____ MATERIAL FOR THIS EXERCISE
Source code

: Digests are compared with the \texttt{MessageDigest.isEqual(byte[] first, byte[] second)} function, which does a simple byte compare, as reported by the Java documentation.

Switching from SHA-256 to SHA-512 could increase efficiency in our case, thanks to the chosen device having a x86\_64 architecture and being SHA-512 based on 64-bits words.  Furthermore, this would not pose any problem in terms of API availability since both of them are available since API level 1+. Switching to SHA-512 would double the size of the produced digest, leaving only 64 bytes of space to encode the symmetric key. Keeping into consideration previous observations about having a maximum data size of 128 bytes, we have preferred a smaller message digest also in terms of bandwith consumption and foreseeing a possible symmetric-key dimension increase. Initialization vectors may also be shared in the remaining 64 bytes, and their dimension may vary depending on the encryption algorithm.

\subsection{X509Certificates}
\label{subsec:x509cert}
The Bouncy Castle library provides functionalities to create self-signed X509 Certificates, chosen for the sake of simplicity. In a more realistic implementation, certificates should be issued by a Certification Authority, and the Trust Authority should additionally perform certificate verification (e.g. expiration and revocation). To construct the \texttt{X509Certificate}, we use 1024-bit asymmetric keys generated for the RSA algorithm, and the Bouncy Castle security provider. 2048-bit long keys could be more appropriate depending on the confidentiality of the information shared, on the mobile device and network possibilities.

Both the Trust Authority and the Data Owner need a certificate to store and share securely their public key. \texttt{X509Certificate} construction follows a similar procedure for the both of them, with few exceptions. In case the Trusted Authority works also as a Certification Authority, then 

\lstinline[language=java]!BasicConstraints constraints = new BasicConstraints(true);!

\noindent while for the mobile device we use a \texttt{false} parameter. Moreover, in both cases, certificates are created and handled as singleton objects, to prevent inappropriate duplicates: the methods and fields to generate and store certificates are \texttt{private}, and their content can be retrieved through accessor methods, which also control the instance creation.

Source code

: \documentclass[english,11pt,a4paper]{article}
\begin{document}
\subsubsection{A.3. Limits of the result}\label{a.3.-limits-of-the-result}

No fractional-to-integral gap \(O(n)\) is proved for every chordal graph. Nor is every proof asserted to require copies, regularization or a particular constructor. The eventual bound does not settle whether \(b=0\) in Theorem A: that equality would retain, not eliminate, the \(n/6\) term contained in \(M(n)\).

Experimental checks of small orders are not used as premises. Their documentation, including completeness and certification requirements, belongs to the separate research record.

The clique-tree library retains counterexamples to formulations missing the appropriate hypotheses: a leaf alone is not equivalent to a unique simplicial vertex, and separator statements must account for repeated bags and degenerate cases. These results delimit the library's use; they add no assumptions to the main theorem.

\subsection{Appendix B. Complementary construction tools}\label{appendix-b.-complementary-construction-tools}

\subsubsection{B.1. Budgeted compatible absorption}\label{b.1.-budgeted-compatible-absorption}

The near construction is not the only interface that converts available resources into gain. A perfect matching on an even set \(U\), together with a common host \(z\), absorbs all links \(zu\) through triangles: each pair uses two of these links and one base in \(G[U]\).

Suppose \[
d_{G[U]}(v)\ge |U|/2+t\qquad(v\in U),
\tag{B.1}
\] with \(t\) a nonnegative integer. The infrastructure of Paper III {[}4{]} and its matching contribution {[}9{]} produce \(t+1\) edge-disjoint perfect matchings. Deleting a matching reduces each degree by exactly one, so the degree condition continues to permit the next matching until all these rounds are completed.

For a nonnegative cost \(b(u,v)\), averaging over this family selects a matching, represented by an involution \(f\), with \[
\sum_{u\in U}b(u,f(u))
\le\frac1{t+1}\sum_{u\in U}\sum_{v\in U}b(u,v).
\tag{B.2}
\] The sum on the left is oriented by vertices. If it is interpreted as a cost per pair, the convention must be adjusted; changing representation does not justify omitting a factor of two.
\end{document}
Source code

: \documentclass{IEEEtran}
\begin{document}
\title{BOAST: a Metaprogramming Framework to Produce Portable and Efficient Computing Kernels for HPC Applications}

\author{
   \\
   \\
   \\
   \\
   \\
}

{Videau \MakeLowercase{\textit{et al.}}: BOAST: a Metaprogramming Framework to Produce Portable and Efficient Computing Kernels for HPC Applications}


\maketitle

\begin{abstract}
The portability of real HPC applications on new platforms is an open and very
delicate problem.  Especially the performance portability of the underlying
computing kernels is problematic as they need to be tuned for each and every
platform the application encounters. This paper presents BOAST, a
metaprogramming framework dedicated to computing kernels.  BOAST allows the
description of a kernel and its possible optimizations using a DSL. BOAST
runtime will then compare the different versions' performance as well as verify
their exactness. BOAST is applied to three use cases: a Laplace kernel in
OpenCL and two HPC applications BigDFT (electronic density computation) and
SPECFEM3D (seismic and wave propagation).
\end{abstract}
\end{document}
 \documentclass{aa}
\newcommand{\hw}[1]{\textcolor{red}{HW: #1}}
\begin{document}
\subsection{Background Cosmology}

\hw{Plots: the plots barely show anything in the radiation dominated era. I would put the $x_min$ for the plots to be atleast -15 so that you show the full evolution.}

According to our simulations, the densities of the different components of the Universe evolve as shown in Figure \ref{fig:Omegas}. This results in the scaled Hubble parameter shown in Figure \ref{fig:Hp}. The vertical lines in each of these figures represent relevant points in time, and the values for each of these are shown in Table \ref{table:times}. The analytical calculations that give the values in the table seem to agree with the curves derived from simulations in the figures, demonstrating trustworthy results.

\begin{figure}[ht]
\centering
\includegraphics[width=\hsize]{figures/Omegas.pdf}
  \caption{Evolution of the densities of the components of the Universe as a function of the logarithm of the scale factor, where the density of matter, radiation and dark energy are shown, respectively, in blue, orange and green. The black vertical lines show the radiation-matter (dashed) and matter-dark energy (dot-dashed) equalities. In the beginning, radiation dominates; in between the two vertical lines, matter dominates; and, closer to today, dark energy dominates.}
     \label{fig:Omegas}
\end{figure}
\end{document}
________
TASK STATEMENT:
Pick each line holding "texttt" out of the entries above and return it.

OUTPUT OF THE EXERCISE:
: Digests are compared with the \texttt{MessageDigest.isEqual(byte[] first, byte[] second)} function, which does a simple byte compare, as reported by the Java documentation.
The Bouncy Castle library provides functionalities to create self-signed X509 Certificates, chosen for the sake of simplicity. In a more realistic implementation, certificates should be issued by a Certification Authority, and the Trust Authority should additionally perform certificate verification (e.g. expiration and revocation). To construct the \texttt{X509Certificate}, we use 1024-bit asymmetric keys generated for the RSA algorithm, and the Bouncy Castle security provider. 2048-bit long keys could be more appropriate depending on the confidentiality of the information shared, on the mobile device and network possibilities.
Both the Trust Authority and the Data Owner need a certificate to store and share securely their public key. \texttt{X509Certificate} construction follows a similar procedure for the both of them, with few exceptions. In case the Trusted Authority works also as a Certification Authority, then 
\noindent while for the mobile device we use a \texttt{false} parameter. Moreover, in both cases, certificates are created and handled as singleton objects, to prevent inappropriate duplicates: the methods and fields to generate and store certificates are \texttt{private}, and their content can be retrieved through accessor methods, which also control the instance creation.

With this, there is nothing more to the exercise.